The new Public Procurement & Government Contracts 2021 guide features 15 jurisdictions. The guide provides the latest legal information on the entities and types of contracts subject to procurement regulation, tender procedures, evaluation criteria, transparency obligations and review procedures.
Last Updated: April 07, 2021
Transforming UK Public Procurement
Whilst the UK was a member of the European Union, domestic procurement legislation consisted primarily in the implementation of EU procurement directives, the key aim of which was to ensure that public (and in some cases, private sector utility) contracts were opened up to competition across the EU single market and awarded on the basis of certain principles, including those of transparency, non-discrimination and equality of treatment.

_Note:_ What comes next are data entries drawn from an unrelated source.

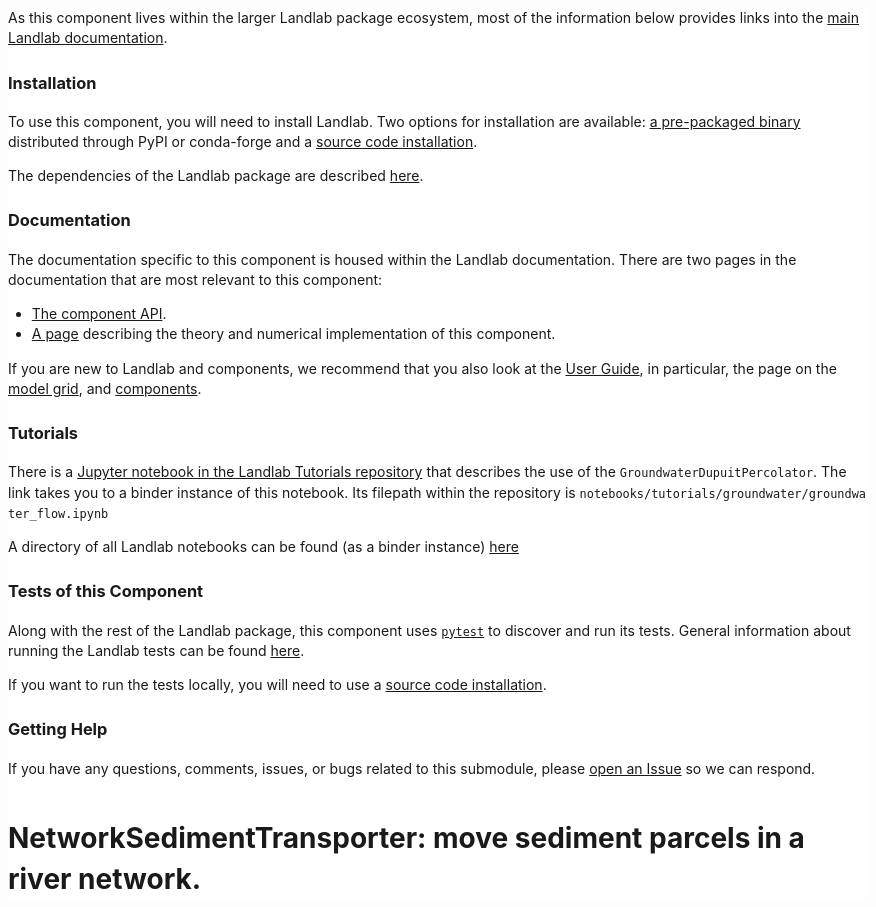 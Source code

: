 As this component lives within the larger Landlab package ecosystem, most of the
information below provides links into the [main Landlab documentation](https://landlab.readthedocs.io/).

### Installation
To use this component, you will need to install Landlab. Two options for
installation are available:
[a pre-packaged binary](https://landlab.readthedocs.io/en/master/install/index.html)
distributed through PyPI or conda-forge and a
[source code installation](https://landlab.readthedocs.io/en/master/development/install/index.html#developer-install).

The dependencies of the Landlab package are described [here](https://landlab.readthedocs.io/en/master/development/practices/dependencies.html).  

### Documentation
The documentation specific to this component is housed within the Landlab
documentation. There are two pages in the documentation that are most relevant
to this component:
- [The component API](https://landlab.readthedocs.io/en/master/reference/components/groundwater.html).
- [A page](https://landlab.readthedocs.io/en/master/reference/components/dupuit_theory.html#dupuit-theory)
describing the theory and numerical implementation of this component.

If you are new to Landlab and components, we recommend that you also look at the
[User Guide](https://landlab.readthedocs.io/en/master/user_guide/index.html),
in particular, the page on the [model grid](https://landlab.readthedocs.io/en/master/user_guide/grid.html), and [components](https://landlab.readthedocs.io/en/master/user_guide/components.html).

### Tutorials
There is a [Jupyter notebook in the Landlab Tutorials repository](https://mybinder.org/v2/gh/landlab/landlab/release?filepath=notebooks/tutorials/groundwater/groundwater_flow.ipynb)
that describes the use of the `GroundwaterDupuitPercolator`.
The link takes you to a binder instance of this notebook. Its filepath within
the repository is `notebooks/tutorials/groundwater/groundwater_flow.ipynb`

A directory of all Landlab notebooks can be found (as a binder instance) [here](https://mybinder.org/v2/gh/landlab/landlab/release?filepath=notebooks/welcome.ipynb)

### Tests of this Component
Along with the rest of the Landlab package, this component uses
[`pytest`](https://docs.pytest.org/en/latest/)
to  discover and run its tests. General information about running the Landlab
tests can be found [here](https://landlab.readthedocs.io/en/master/development/install/test.html#testing).

If you want to run the tests locally, you will need to use a
[source code installation](https://landlab.readthedocs.io/en/master/development/install/index.html#developer-install).

### Getting Help
If you have any questions, comments, issues, or bugs related to this submodule,
please [open an Issue](https://github.com/landlab/landlab/issues/new) so we can
respond.
# NetworkSedimentTransporter: move sediment parcels in a river network.
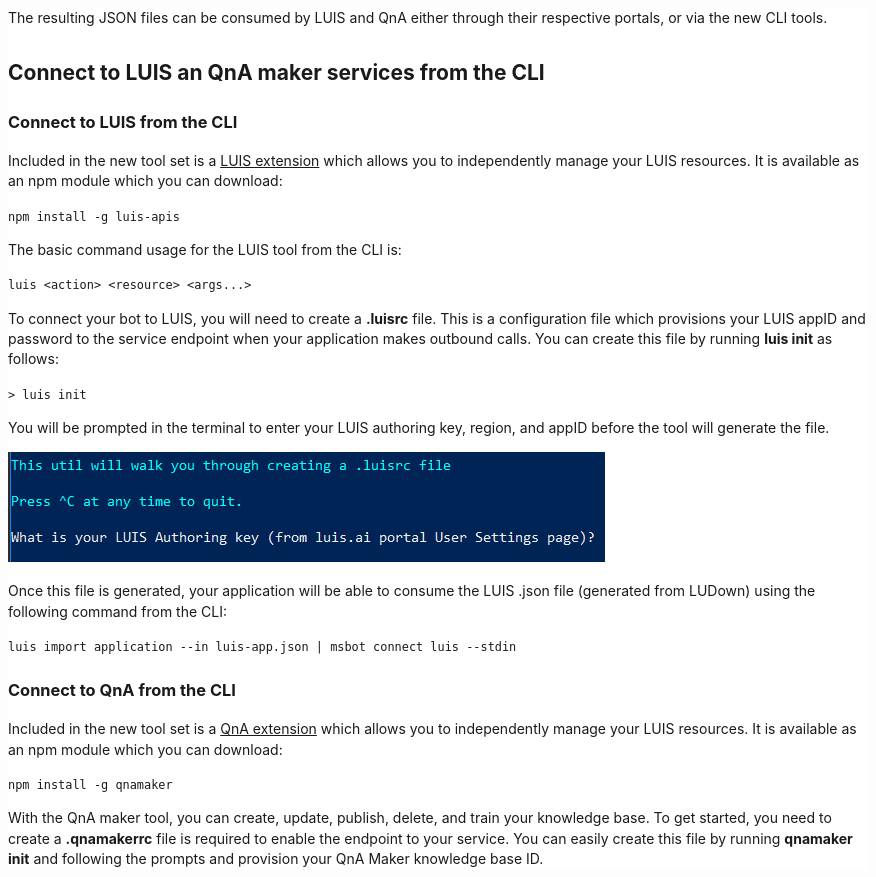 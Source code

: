 The resulting JSON files can be consumed by LUIS and QnA either through their respective portals, or via the new CLI tools. 

## Connect to LUIS an QnA maker services from the CLI

### Connect to LUIS from the CLI 

Included in the new tool set is a [LUIS extension](https://github.com/Microsoft/botbuilder-tools/tree/master/LUIS) which allows you to independently manage your LUIS resources. It is available as an npm module which you can download:

```shell
npm install -g luis-apis
```
The basic command usage for the LUIS tool from the CLI is:

```shell
luis <action> <resource> <args...>
```
To connect your bot to LUIS, you will need to create a **.luisrc** file. This is a configuration file which provisions your LUIS appID and password to the service endpoint when your application makes outbound calls. You can create this file by running **luis init** as follows:

```shell
> luis init
```
You will be prompted in the terminal to enter your LUIS authoring key, region, and appID before the tool will generate the file.  

![LUIS init](media/bot-builder-tools/luis-init.png) 


Once this file is generated, your application will be able to consume the LUIS .json file (generated from LUDown) using the following command from the CLI: 

```shell
luis import application --in luis-app.json | msbot connect luis --stdin
```

### Connect to QnA from the CLI

Included in the new tool set is a [QnA extension](https://github.com/Microsoft/botbuilder-tools/tree/master/QnAMaker) which allows you to independently manage your LUIS resources. It is available as an npm module which you can download:

```
npm install -g qnamaker
```
With the QnA maker tool, you can create, update, publish, delete, and train your knowledge base. To get started, you need to create a **.qnamakerrc** file is required to enable the endpoint to your service. You can easily create this file by running **qnamaker init** and following the prompts and provision your QnA Maker knowledge base ID. 
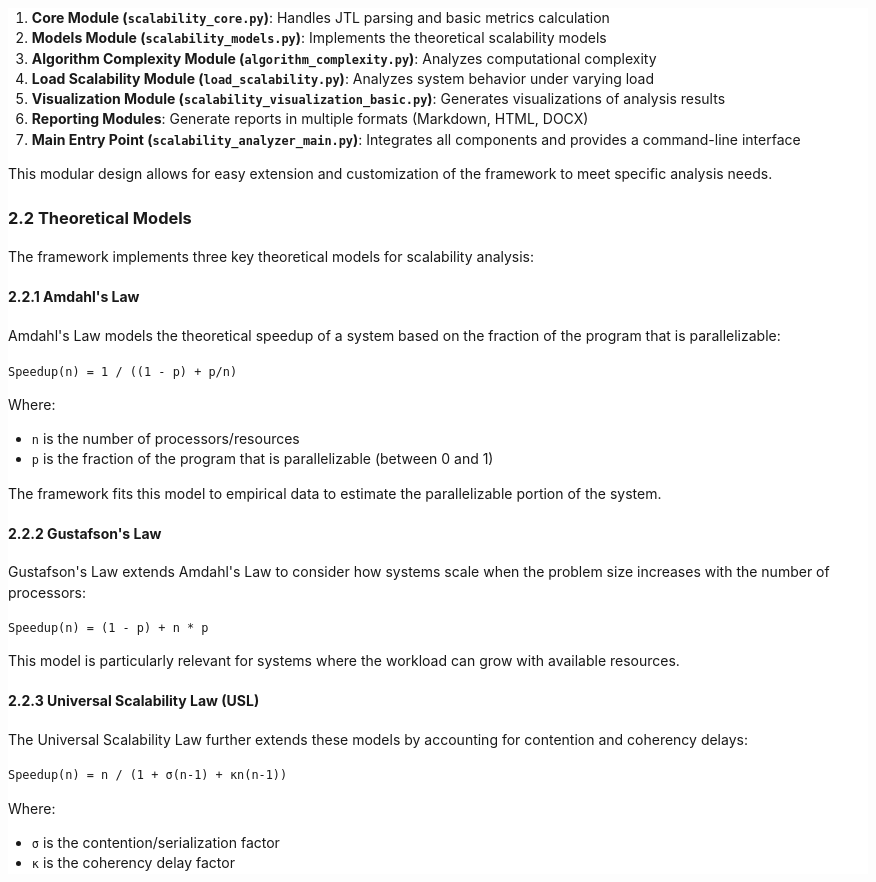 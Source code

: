 1. **Core Module (`scalability_core.py`)**: Handles JTL parsing and basic metrics calculation
2. **Models Module (`scalability_models.py`)**: Implements the theoretical scalability models
3. **Algorithm Complexity Module (`algorithm_complexity.py`)**: Analyzes computational complexity
4. **Load Scalability Module (`load_scalability.py`)**: Analyzes system behavior under varying load
5. **Visualization Module (`scalability_visualization_basic.py`)**: Generates visualizations of analysis results
6. **Reporting Modules**: Generate reports in multiple formats (Markdown, HTML, DOCX)
7. **Main Entry Point (`scalability_analyzer_main.py`)**: Integrates all components and provides a command-line interface

This modular design allows for easy extension and customization of the framework to meet specific analysis needs.

### 2.2 Theoretical Models

The framework implements three key theoretical models for scalability analysis:

#### 2.2.1 Amdahl's Law

Amdahl's Law models the theoretical speedup of a system based on the fraction of the program that is parallelizable:

```
Speedup(n) = 1 / ((1 - p) + p/n)
```

Where:
- `n` is the number of processors/resources
- `p` is the fraction of the program that is parallelizable (between 0 and 1)

The framework fits this model to empirical data to estimate the parallelizable portion of the system.

#### 2.2.2 Gustafson's Law

Gustafson's Law extends Amdahl's Law to consider how systems scale when the problem size increases with the number of processors:

```
Speedup(n) = (1 - p) + n * p
```

This model is particularly relevant for systems where the workload can grow with available resources.

#### 2.2.3 Universal Scalability Law (USL)

The Universal Scalability Law further extends these models by accounting for contention and coherency delays:

```
Speedup(n) = n / (1 + σ(n-1) + κn(n-1))
```

Where:
- `σ` is the contention/serialization factor
- `κ` is the coherency delay factor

Having now left the EU, the UK intends to amend its procurement legislation so as to reflect better its own priorities, idiosyncrasies and policy objectives. To that end, the government published a Green Paper (“Transforming Public Procurement”) in December 2020, inviting comments on a set of proposals for the reform of UK public procurement legislation.
Key amongst the aims of this legislative reform agenda is the desire to simplify, streamline and introduce rules that allow for greater flexibility. At the same time, changes to the domestic procurement legislation must remain compliant with the UK’s international law commitments, including the WTO’s plurilateral Agreement on Government Procurement (GPA). Whilst these parameters render the broad shape of the new domestic procurement legislation discernible, certain key aspects, such as review procedures and the availability of remedies for breaches of the legislation, remain, for the moment, less clear. These issues are discussed in more detail below.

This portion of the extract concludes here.